Single out the lines of the material that contain "controls" and copy them.

* Entries supplied:
....

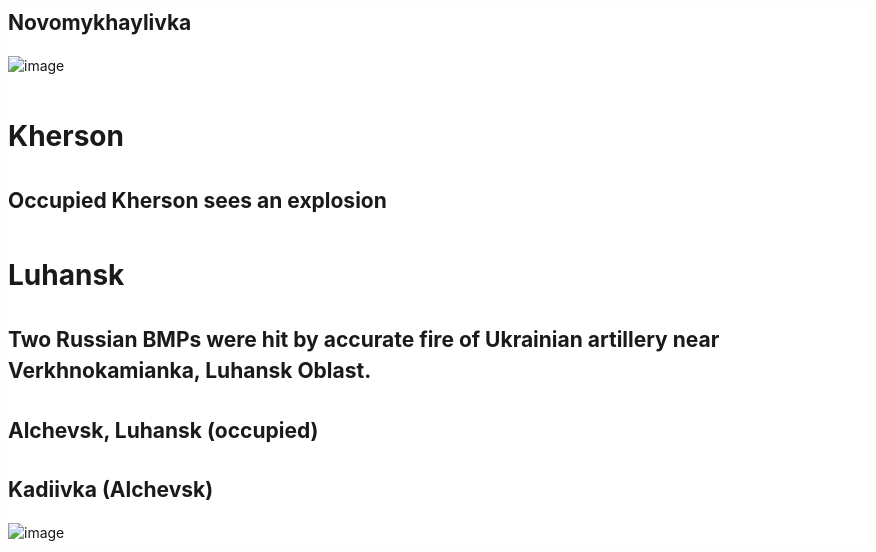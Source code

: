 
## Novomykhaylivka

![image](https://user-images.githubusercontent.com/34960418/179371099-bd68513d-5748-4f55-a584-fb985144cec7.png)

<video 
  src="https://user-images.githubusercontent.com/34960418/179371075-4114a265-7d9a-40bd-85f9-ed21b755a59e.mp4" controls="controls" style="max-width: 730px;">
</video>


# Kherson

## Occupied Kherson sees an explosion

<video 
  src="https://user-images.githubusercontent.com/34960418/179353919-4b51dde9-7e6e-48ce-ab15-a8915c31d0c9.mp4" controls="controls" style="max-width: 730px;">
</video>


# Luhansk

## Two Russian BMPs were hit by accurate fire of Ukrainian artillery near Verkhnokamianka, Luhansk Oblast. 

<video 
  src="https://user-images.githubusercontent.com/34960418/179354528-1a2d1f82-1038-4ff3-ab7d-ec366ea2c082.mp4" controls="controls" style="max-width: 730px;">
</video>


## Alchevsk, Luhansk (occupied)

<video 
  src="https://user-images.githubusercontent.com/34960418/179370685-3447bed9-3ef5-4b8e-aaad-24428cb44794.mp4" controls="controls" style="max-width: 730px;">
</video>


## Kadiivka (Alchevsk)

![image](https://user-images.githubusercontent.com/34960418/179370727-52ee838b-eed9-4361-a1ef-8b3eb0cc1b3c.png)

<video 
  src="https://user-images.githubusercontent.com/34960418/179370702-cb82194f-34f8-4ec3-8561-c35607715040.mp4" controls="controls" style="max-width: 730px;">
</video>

....

* Solution to this problem:
  src="https://user-images.githubusercontent.com/34960418/179371075-4114a265-7d9a-40bd-85f9-ed21b755a59e.mp4" controls="controls" style="max-width: 730px;">
  src="https://user-images.githubusercontent.com/34960418/179353919-4b51dde9-7e6e-48ce-ab15-a8915c31d0c9.mp4" controls="controls" style="max-width: 730px;">
  src="https://user-images.githubusercontent.com/34960418/179354528-1a2d1f82-1038-4ff3-ab7d-ec366ea2c082.mp4" controls="controls" style="max-width: 730px;">
  src="https://user-images.githubusercontent.com/34960418/179370685-3447bed9-3ef5-4b8e-aaad-24428cb44794.mp4" controls="controls" style="max-width: 730px;">
  src="https://user-images.githubusercontent.com/34960418/179370702-cb82194f-34f8-4ec3-8561-c35607715040.mp4" controls="controls" style="max-width: 730px;">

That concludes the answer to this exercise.